Ce huitième ouvrage d’Yves Martin, en poésie, confirme le génie de son auteur. Le mot est fort, mais je ne fais que reprendre le trait généreux de Raphaël Sorin, dans Le Monde du 25 novembre 1983. Yves Martin, né en 1936, a publié aussi des nouvelles, peut-être moins convaincantes, et divers textes en prose. Ici, Martin renoue avec le poème long de ses débuts. Le recueil en compte une dizaine avoisinant peu ou prou la douzaine de pages. À côté de ces poèmes au long cours, volontiers narratifs, on trouve ici et là quelques poèmes de révolte. Cette veine-là avait suscité l’enthousiasme pour le Marcheur, le recueil de 1972 [depuis réédité à la Table Ronde, dans la petite Vermillon].

L’univers d’Yves Martin, c’est celui d’un récent chômeur involontaire. Il hante les bistrots et les cinés, poursuit les trop jeunes filles et se confie aux ‘professionnelles’ pour les urgences. Il change de trottoir, mais pas sa solitude. Pourtant il renoue en esprit avec ses père, mère, amis, la mort et le chaperon rouge. Tout le passé et l’onirisme du bonhomme forment une vapeur d’alambic sous les yeux. Martin jargonne. Il tonne, il jure et, tout à la fois, caresse son vieux cartable d’écolier qui lui scie encore les épaules.

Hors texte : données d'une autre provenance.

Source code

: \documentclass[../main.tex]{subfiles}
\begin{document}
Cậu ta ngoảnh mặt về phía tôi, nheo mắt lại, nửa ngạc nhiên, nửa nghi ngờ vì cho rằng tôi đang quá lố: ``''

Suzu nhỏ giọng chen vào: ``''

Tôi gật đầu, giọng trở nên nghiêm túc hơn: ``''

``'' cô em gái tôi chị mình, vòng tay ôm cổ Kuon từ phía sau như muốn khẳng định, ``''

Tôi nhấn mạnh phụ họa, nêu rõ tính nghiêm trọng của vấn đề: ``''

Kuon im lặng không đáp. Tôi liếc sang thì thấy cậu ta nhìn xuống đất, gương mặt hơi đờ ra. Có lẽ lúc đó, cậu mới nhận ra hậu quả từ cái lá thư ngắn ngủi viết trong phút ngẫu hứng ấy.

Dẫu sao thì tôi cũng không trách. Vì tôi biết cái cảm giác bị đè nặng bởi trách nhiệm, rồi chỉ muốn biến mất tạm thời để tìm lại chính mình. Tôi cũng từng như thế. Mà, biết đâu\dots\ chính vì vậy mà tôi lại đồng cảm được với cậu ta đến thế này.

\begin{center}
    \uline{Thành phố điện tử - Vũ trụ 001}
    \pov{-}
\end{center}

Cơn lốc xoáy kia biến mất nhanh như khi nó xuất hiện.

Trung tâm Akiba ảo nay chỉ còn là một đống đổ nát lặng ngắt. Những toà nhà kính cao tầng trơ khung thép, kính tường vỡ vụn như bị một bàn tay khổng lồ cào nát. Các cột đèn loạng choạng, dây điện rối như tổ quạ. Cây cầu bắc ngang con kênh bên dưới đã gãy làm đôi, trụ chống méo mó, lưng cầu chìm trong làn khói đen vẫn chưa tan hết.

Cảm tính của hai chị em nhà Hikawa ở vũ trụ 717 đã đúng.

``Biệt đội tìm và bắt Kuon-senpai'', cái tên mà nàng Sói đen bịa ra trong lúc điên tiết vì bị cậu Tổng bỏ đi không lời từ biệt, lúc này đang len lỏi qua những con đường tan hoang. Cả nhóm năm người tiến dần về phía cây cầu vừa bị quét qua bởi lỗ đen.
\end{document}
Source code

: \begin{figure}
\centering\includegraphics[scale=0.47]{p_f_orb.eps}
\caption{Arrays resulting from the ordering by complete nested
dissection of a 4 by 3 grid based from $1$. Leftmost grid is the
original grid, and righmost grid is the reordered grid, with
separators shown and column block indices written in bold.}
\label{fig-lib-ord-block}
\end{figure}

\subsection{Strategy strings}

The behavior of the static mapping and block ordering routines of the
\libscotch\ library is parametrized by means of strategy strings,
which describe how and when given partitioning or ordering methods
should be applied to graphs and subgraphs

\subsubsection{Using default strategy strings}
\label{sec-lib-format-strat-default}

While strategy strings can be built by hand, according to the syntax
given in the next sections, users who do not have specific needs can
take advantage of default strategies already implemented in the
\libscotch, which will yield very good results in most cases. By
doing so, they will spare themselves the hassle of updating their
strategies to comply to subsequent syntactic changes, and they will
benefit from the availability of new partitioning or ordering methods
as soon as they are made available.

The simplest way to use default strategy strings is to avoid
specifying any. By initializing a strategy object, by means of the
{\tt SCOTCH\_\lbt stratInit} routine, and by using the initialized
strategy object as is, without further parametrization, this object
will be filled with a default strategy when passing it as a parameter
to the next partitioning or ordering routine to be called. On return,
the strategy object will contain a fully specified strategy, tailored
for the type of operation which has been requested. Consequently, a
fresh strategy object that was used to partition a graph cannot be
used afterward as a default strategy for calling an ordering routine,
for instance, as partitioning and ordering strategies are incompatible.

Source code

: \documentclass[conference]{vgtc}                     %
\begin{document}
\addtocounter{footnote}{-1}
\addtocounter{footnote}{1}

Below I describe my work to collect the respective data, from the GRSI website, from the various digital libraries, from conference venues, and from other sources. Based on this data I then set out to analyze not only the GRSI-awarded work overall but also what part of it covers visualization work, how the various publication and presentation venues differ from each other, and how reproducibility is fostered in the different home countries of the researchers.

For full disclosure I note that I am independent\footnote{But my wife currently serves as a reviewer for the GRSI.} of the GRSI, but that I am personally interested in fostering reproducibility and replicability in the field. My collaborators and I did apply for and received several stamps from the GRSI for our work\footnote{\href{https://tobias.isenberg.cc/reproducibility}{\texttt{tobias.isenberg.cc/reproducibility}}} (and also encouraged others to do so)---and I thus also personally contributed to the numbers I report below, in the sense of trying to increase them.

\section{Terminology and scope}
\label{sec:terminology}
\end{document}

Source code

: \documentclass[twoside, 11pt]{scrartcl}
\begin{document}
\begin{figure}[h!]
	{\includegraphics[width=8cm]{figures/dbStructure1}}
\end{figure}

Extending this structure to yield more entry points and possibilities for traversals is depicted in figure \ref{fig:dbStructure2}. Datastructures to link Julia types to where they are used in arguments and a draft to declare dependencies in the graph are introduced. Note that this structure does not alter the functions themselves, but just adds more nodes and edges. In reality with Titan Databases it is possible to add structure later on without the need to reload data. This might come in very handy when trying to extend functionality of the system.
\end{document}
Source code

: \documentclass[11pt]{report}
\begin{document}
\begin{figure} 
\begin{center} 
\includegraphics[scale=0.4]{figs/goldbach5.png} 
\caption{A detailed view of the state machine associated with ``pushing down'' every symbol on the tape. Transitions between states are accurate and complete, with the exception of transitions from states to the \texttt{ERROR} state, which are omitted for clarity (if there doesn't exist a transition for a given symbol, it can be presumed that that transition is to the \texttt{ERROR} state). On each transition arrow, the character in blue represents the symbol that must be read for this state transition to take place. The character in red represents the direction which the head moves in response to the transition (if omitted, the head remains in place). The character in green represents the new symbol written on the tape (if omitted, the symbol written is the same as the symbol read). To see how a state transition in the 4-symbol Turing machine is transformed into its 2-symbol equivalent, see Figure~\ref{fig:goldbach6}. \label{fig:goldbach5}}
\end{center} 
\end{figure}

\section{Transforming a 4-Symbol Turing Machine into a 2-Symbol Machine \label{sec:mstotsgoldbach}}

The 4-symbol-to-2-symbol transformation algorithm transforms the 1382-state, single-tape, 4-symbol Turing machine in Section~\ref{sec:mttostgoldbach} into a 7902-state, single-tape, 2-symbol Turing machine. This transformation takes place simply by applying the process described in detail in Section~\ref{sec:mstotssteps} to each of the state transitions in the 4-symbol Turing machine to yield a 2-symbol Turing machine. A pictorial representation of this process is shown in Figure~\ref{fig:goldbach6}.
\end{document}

La patte de poète et son humour brassent l’impossible à demi rêvé et le quotidien le plus misérable. Mais ce mélange étonnant bascule sans cesse dans le fantastique. L’opération reste maîtrisée, l’extraordinaire naturel. Martin réussit à mettre en lumière force contradictions. Cette poésie qu’on dirait glisser entre deux vins dévoile une lucidité sans faille. La bascule est le propre de l’image, tout particulièrment de l’oxymore. Martin crée, comme il dit, sa “voltigeante nostalgie”. L’humour enfin tempère l’angoisse qui le porte : « La glace ne rend pas toujours les têtes. »

Peut-être bien qu’Yves Martin, c’est Dürer au vingtième siècle, c’est-à-dire la douce dérision au carré, dans le portrait qu’il donne de lui-même. Oublions que l’art devrait être à la casse, et gardons la tendresse. « Piéton de Paris, fichtre ! / J’ai la patte vissée, le muffle roide, / le calot pas très guilledou, / De ceux que le coyotte dépasse / Avec un humour particulier. » Ce volume n’est sans doute pas le meilleur de ce poète dont l’orgue de barbarie peut lasser. Pour autant, ignorer cette œuvre serait faire preuve de stupidité poétique. Il n’y a que les robots, Martin dirait les structuralistes, pour se satisfaire de leurs œillères.